By Sarah Gonzalez, Director of Communications and Digital Media, NGFA
The NGFA joined more than 80 feed and agriculture group sin support of a bill that would authorize funding to hire additional Customs and Border Protection (CBP) personnel needed to conduct agriculture quarantine inspections at U.S. international ports of entry.
In a Jan. 22 letter to leaders of the House Committee on Homeland Security, the groups noted that "foreign pests and diseases cost the American economy tens of billions of dollars annually ... CBP employees perform critically important agricultural inspections every day at the nation's ports of entry."
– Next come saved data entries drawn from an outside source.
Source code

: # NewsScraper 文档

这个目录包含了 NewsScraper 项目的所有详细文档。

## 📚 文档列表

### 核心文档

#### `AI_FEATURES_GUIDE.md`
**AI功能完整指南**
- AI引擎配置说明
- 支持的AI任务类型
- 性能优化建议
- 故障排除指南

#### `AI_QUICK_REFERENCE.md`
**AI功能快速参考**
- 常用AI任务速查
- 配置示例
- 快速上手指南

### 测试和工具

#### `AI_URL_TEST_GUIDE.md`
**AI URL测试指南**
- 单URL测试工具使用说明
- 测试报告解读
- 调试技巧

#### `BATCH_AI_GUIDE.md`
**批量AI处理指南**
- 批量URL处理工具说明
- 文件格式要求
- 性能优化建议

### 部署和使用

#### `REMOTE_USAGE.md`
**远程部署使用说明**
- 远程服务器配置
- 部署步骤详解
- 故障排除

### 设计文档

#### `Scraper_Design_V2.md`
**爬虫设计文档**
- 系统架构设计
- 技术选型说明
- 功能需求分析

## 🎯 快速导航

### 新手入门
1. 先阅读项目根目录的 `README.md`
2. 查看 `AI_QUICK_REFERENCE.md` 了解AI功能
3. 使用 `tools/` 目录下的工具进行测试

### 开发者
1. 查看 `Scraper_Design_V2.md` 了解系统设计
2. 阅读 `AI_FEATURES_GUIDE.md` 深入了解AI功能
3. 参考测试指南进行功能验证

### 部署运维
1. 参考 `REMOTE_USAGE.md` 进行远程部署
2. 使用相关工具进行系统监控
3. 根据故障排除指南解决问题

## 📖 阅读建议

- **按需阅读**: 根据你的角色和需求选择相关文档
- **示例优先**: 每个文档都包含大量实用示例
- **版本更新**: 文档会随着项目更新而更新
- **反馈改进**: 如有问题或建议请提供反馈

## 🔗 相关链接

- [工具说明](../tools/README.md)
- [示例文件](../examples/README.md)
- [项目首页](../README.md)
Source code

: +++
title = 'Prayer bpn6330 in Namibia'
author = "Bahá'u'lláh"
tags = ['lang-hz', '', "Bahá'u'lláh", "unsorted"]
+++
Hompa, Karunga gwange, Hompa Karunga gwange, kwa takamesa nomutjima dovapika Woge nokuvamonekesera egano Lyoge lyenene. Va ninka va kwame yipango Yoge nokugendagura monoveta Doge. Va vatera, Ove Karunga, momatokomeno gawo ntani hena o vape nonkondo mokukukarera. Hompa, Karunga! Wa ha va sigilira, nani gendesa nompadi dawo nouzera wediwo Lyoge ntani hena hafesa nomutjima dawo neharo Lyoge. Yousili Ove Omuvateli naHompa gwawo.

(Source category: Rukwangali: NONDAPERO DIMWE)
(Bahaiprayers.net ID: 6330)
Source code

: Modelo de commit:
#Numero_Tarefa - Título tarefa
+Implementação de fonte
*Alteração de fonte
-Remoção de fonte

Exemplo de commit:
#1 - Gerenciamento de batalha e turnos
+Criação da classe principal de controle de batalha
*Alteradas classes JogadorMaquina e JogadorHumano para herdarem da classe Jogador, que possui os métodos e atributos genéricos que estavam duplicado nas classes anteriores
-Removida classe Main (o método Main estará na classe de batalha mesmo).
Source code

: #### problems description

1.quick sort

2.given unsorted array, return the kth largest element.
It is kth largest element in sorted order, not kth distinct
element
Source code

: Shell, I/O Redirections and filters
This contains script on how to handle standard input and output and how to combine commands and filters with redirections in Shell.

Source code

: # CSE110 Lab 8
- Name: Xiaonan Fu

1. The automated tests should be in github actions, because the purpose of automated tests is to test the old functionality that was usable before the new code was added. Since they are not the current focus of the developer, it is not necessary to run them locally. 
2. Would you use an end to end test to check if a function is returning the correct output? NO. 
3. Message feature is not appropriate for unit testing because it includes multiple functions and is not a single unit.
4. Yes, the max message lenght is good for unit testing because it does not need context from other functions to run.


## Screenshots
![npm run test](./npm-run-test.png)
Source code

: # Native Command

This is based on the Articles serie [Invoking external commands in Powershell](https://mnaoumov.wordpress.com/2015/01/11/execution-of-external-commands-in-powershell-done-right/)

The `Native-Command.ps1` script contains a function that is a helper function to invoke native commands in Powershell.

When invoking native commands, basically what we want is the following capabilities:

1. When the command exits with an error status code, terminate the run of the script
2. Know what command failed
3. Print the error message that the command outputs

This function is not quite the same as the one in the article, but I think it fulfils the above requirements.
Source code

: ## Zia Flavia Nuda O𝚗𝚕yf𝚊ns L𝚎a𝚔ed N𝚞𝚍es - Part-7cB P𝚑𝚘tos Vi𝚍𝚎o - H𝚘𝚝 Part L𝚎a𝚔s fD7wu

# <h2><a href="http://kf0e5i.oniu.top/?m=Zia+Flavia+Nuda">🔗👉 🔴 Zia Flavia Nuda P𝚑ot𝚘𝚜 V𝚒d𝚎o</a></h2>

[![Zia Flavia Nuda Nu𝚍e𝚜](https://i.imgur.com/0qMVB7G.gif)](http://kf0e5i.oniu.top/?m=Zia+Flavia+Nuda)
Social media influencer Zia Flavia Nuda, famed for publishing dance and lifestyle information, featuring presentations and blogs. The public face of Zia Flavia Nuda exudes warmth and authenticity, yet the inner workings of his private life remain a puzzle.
The legislation - dubbed the Protecting America's Food & Agriculture Act of 2019 (H.R. 4482) - would authorize CBP to hire 240 agriculture specialists and 200 agriculture technicians each year until the current staffing shortage is remedied.
"CBP agricultural specialists play a vital role in both trade and travel safety, and prevent the introduction of harmful foreign animal diseases and exotic plant pests," into the United States, the letter stated.
"Diseases such as African Swine Fever, which has killed more than one out of every four pigs on the planet, would have a devastating impact on U.S. livestock producers, their communities, and the economy if introduced into the U.S."
The bill also authorizes the training and assignment each year of 20 new agricultural canine teams.
These agriculture detector dogs are used to detect illicit fruits, vegetables, and animal products that may have otherwise been missed in initial inspections, the groups said.
The Senate approved its version of the bill (S. 2107) by unanimous consent in October.
The letter urges that the House Committee on Homeland Security quickly discharge the bill without amendment and push for its swift passage on the House floor.